By DANIEL SUDDEATH
NEW ALBANY —
In addition to his role as the city’s economic development director, David Duggins was named New Albany redevelopment director by Mayor Jeff Gahan on Tuesday.
Duggins was hired by Gahan last year, and he also serves on the New Albany Urban Enterprise Zone Board.
Community Housing Initiatives Director Carl Malysz had served in a temporary capacity as the administration’s liaison to the New Albany Redevelopment Commission.
During Tuesday’s redevelopment meeting, Malysz said Gahan had stressed to him he wants Malysz to focus primarily on community housing issues this year. Later in the meeting, Malysz detailed some of what he’s working on including representing the administration’s positions to the New Albany Housing Authority as it proceeds with plans to revamp and rebuild some of its units.

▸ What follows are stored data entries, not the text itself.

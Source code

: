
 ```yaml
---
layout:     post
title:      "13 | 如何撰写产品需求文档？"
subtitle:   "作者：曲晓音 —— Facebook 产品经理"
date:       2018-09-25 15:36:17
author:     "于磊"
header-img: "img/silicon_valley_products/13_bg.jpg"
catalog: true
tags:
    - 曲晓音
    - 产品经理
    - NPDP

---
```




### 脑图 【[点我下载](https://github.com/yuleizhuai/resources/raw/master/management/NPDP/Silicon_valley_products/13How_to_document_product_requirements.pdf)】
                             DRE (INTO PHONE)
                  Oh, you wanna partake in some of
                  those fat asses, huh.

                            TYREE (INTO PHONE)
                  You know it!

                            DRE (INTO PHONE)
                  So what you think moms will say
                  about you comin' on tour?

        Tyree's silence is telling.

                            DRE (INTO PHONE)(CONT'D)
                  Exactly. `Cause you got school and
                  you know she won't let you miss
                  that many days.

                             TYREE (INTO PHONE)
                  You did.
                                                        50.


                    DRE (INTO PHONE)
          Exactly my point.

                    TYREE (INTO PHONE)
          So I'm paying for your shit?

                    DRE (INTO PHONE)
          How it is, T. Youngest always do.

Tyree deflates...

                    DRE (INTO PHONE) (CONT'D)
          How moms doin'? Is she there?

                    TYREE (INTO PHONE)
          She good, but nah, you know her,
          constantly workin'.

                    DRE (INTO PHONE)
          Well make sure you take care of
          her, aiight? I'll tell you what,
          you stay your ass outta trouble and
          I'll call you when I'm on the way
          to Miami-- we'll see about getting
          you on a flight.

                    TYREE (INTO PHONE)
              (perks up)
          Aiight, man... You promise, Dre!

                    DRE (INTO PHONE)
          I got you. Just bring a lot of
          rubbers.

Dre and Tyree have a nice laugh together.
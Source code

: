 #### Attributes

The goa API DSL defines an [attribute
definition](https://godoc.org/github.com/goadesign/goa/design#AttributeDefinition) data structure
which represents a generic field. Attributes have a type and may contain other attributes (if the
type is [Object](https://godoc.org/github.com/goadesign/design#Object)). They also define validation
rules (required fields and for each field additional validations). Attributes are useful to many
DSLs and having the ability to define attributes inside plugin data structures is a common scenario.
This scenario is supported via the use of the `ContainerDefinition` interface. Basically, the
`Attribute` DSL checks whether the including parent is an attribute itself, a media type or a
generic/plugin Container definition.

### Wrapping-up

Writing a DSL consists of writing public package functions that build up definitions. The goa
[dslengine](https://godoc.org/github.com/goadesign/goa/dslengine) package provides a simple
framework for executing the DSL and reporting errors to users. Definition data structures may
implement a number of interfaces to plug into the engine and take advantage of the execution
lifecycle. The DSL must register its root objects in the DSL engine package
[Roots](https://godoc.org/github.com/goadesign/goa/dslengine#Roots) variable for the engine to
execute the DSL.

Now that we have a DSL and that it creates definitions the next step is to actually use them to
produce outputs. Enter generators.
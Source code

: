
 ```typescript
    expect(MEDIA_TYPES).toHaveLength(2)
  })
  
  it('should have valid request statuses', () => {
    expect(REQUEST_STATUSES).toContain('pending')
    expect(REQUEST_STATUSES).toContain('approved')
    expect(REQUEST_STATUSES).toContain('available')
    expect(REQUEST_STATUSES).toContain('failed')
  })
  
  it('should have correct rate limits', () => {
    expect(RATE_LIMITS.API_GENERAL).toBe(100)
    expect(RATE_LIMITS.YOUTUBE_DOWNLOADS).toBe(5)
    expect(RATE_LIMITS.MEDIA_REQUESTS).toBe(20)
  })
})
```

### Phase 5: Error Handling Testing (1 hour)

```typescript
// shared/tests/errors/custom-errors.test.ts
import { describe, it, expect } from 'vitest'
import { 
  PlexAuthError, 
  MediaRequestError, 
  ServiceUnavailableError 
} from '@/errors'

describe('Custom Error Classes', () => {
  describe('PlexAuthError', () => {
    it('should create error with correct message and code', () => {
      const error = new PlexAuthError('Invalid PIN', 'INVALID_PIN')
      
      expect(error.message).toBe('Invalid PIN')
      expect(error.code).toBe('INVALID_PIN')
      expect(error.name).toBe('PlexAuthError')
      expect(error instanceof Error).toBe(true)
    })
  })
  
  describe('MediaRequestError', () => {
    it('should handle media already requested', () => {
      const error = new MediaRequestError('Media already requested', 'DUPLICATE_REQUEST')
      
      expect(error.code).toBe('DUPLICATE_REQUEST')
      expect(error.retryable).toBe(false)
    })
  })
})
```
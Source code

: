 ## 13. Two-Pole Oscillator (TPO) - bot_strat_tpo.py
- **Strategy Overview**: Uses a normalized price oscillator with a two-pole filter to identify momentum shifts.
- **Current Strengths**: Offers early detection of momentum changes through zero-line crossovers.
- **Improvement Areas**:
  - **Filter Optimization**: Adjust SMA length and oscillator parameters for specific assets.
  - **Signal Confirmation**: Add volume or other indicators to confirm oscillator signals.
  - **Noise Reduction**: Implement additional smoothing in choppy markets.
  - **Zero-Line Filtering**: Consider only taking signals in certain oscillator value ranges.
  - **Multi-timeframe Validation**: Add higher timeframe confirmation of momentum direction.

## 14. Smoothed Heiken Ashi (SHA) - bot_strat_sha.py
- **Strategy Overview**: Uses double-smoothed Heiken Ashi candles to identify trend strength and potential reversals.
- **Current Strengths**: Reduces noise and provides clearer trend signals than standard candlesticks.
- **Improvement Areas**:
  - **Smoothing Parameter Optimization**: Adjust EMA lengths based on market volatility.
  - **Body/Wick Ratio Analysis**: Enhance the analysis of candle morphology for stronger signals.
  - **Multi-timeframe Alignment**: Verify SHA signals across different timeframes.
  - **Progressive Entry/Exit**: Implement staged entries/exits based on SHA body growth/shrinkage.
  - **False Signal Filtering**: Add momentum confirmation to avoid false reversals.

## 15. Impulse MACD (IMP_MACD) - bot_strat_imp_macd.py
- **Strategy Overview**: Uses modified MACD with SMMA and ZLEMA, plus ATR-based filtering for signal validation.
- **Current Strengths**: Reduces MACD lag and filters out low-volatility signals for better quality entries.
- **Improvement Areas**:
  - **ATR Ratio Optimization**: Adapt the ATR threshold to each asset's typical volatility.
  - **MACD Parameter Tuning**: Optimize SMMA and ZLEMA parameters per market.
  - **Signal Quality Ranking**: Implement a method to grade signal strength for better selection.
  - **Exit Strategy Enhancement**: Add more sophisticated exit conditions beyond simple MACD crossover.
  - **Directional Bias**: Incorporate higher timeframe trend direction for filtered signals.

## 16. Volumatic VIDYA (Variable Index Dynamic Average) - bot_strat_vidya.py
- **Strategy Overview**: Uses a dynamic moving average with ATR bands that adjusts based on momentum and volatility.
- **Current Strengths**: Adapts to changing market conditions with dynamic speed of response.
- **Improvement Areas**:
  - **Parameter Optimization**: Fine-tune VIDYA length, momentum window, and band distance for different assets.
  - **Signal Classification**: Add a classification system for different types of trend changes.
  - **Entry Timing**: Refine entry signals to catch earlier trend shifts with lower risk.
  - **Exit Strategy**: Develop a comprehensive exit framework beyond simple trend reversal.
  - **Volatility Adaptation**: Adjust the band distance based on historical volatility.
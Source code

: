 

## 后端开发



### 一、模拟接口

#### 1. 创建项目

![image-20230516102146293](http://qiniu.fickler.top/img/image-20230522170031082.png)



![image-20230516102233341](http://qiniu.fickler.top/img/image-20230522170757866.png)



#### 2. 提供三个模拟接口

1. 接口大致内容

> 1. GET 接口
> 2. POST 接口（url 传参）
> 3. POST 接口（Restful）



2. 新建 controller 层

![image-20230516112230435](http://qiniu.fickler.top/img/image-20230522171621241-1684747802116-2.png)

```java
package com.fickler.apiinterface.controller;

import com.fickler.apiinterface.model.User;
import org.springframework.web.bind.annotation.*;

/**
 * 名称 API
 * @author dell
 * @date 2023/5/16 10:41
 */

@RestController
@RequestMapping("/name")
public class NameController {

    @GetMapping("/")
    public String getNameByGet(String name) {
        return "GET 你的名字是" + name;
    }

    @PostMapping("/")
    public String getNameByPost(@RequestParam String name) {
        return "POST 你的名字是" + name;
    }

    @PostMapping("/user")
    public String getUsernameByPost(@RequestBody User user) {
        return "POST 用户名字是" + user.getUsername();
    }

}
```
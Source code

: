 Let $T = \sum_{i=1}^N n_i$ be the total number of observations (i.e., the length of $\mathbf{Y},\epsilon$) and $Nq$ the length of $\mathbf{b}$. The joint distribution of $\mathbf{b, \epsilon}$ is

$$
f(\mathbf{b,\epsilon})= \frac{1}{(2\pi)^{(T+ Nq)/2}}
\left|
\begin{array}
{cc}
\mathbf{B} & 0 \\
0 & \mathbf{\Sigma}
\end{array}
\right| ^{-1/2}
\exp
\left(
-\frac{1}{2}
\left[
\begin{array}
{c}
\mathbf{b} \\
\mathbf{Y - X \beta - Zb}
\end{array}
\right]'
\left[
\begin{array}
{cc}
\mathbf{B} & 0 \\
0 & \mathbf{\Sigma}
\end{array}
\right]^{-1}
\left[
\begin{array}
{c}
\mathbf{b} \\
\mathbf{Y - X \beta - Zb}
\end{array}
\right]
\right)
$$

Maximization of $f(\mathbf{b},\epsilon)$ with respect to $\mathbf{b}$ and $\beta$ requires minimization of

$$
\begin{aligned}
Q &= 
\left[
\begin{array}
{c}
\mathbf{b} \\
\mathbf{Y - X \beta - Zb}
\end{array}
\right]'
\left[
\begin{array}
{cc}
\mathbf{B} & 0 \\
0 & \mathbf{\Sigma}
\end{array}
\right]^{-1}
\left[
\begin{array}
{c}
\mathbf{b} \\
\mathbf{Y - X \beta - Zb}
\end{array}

On an even larger scale, Malysz introduced preliminary suggestions to incorporate federal Community Development Block Grant funding into housing efforts. According to Malysz, a sizable percentage of New Albany residents are considered “extremely low income” as they earn 30 percent or less of the area median income, or AMI. Considered the threshold to qualify for public housing, a single person in the 30 percent AMI bracket earns $12,750 annually, and a family of four makes $18,200.
At 4 percent of its housing stock, Malysz said New Albany ranks behind only East Chicago and Gary in the state among second-class cities when it comes to Section 8 and public housing.
There are about 1,800 “heavily [government] subsidized” housing units in the city, Malysz said, as he added those living quarters are primarily occupied by residents that fall within the 30 percent AMI bracket.
There are 322 housing units in New Albany that were government-subsidized during their construction through tax credits, he continued. Malysz said those units typically house families that earn 30 to 60 percent of the AMI.
But when it comes to the 60 to 90 percent AMI families, Malysz said there haven’t been ample subsidies for affordable housing available in New Albany.
“We have a significant amount for the extremely poor, but we really don’t have that much for people in the 60 to 90 percent category,” he said.
Malysz defined the category as “work force employees.” A single person earning 80 percent of the AMI in New Albany would make $34,000 a year, and a family of four would garner $48,550 annually.
Redevelopment member and New Albany City Councilman Dan Coffey agreed that subsidies would help “work force employees” garner housing, but he said stabilizing neighborhoods is about home ownership, not adding more rental properties. He added that many families that fall within the 60 to 90 percent AMI category can make the mortgage payments on a house in New Albany, but they struggle with finding the funds for down payments.
Providing matching CDBG funds to such families or individuals so they can make down payments, or working in partnership with local banks to help usher deals is one way for the city to fill empty houses with homeowners, Coffey said.
“If we’re going to look at housing in New Albany, we’ve got a lot of affordable housing,” Coffey said.
To qualify for the federal assistance, families or individuals have to make 80 percent or less of the AMI, and be located within the CDBG boundary in New Albany.
Malysz said he supports home ownership, but that it’s unlikely people that fall within the 50 percent AMI and lower category can afford to purchase their own house.
Gahan wants to see a comprehensive housing strategy, and affordable housing, rental properties and public housing are all components of the big picture, Malysz continued.
For example, he said there’s interest within the administration to provide incentives to develop more housing units downtown. The downtown area is vibrant with new businesses and restaurants, and helping with furnishing housing options will only complement what’s already begun there, Malysz said.
But not just affordable housing; Malysz said Gahan would like to see more market-rate housing spawn downtown.
However Coffey objected strongly to focusing on downtown, though Malysz said the area is only one portion of New Albany’s housing system.
Coffey said there a tremendous amount of vacancies in neighborhoods throughout the city that should be addressed. The city’s neighborhoods must be vibrant before downtown can succeed, he continued.
“New Albany just isn’t about downtown,” Coffey said. “Our neighborhoods have been neglected for so long.”
Malysz stressed that he was only providing introductory information and insight Tuesday, and that there will be several discussions and planning opportunities in the coming months as it pertains to New Albany housing.
He proposed — and the commission verbally agreed — that a housing market study be commissioned this year. Malysz added that homeowner assistance has been administered through the city in the past, and that it’s certainly an option to consider for the future.
“Down payment assistance is an eligible CDBG activity,” he said.
The theme moving forward should be to look not just at one area or one type of housing, but to consider strategies that will improve New Albany’s housing sector as a whole, he said.
The administration is approaching the housing situation with one general question, Malysz said.
“What do we need to do to accomplish an outcome that we think is right for the community?” he said.